▸ WORK ITEM:
Find the line with "and Davy enter.]_" in the entries below. Repeat it, every following line, and the line with "- [ ] Create advanced", exactly and with nothing added.

Collected data
┏━━

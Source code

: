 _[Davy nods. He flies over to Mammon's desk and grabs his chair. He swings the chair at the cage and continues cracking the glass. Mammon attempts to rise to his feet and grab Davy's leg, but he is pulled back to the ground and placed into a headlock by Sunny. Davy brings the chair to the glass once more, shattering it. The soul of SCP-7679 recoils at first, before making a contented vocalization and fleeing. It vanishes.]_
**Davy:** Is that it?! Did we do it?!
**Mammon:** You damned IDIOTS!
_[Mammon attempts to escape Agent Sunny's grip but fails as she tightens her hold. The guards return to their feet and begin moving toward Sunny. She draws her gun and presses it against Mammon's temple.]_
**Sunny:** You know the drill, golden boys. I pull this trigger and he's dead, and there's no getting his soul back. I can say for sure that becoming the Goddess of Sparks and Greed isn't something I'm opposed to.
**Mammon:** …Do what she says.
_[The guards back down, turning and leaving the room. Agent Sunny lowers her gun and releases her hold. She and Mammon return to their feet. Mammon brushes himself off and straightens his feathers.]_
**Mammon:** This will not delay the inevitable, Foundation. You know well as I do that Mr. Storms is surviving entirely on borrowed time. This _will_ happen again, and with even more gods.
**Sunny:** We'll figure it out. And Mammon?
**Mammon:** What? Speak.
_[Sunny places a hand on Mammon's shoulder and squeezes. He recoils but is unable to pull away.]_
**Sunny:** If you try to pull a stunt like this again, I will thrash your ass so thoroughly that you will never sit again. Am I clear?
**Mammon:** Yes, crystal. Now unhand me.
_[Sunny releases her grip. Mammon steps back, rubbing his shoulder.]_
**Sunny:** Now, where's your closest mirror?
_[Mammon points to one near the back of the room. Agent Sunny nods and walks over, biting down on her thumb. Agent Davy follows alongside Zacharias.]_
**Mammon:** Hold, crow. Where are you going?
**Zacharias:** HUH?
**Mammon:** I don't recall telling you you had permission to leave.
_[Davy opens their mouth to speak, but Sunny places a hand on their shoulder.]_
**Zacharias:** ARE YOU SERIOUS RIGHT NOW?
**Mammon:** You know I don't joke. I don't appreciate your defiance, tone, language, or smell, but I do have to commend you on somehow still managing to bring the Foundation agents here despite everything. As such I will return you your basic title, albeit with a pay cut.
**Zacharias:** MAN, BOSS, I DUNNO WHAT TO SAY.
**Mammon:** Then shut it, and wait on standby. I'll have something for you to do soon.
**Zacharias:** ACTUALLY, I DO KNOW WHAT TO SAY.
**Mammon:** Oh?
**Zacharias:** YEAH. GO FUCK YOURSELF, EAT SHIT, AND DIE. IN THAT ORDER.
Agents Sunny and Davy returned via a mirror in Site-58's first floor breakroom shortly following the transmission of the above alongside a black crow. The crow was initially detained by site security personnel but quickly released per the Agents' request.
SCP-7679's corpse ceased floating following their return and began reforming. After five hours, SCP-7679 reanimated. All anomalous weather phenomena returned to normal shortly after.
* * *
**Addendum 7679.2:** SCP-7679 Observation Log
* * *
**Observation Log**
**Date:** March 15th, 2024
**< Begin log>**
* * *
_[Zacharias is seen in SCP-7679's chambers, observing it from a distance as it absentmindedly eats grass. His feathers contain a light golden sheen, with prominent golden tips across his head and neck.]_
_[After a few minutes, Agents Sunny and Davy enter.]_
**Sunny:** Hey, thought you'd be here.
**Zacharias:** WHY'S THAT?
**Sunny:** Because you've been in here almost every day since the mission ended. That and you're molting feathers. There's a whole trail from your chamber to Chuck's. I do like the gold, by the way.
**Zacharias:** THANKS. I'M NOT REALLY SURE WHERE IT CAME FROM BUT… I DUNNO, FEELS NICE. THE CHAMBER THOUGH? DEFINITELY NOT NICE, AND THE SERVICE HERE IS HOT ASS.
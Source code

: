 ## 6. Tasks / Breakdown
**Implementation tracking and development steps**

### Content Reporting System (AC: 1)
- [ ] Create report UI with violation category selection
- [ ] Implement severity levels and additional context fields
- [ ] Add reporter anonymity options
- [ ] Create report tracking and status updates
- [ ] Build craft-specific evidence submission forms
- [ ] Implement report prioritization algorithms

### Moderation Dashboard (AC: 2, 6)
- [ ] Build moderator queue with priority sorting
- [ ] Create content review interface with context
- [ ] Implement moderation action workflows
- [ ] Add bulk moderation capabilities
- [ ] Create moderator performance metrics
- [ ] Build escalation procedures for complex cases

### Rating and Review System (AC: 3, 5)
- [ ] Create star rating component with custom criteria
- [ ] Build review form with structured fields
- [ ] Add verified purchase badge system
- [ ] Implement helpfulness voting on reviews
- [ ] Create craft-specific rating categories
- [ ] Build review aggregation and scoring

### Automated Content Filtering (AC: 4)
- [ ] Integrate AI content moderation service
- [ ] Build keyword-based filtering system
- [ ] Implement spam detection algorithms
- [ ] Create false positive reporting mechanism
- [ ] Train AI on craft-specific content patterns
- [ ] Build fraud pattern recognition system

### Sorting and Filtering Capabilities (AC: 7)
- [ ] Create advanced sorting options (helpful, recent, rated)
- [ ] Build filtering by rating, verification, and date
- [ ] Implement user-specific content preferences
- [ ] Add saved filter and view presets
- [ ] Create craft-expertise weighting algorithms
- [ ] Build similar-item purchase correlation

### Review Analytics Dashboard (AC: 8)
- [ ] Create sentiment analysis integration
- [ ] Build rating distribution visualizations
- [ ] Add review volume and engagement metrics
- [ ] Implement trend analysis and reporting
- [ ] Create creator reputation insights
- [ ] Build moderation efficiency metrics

┗━━

▸ TASK RESULT:
_[After a few minutes, Agents Sunny and Davy enter.]_
**Sunny:** Hey, thought you'd be here.
**Zacharias:** WHY'S THAT?
**Sunny:** Because you've been in here almost every day since the mission ended. That and you're molting feathers. There's a whole trail from your chamber to Chuck's. I do like the gold, by the way.
**Zacharias:** THANKS. I'M NOT REALLY SURE WHERE IT CAME FROM BUT… I DUNNO, FEELS NICE. THE CHAMBER THOUGH? DEFINITELY NOT NICE, AND THE SERVICE HERE IS HOT ASS.
Source code

: ## 6. Tasks / Breakdown
**Implementation tracking and development steps**

### Content Reporting System (AC: 1)
- [ ] Create report UI with violation category selection
- [ ] Implement severity levels and additional context fields
- [ ] Add reporter anonymity options
- [ ] Create report tracking and status updates
- [ ] Build craft-specific evidence submission forms
- [ ] Implement report prioritization algorithms

### Moderation Dashboard (AC: 2, 6)
- [ ] Build moderator queue with priority sorting
- [ ] Create content review interface with context
- [ ] Implement moderation action workflows
- [ ] Add bulk moderation capabilities
- [ ] Create moderator performance metrics
- [ ] Build escalation procedures for complex cases

### Rating and Review System (AC: 3, 5)
- [ ] Create star rating component with custom criteria
- [ ] Build review form with structured fields
- [ ] Add verified purchase badge system
- [ ] Implement helpfulness voting on reviews
- [ ] Create craft-specific rating categories
- [ ] Build review aggregation and scoring

### Automated Content Filtering (AC: 4)
- [ ] Integrate AI content moderation service
- [ ] Build keyword-based filtering system
- [ ] Implement spam detection algorithms
- [ ] Create false positive reporting mechanism
- [ ] Train AI on craft-specific content patterns
- [ ] Build fraud pattern recognition system

### Sorting and Filtering Capabilities (AC: 7)
- [ ] Create advanced sorting options (helpful, recent, rated)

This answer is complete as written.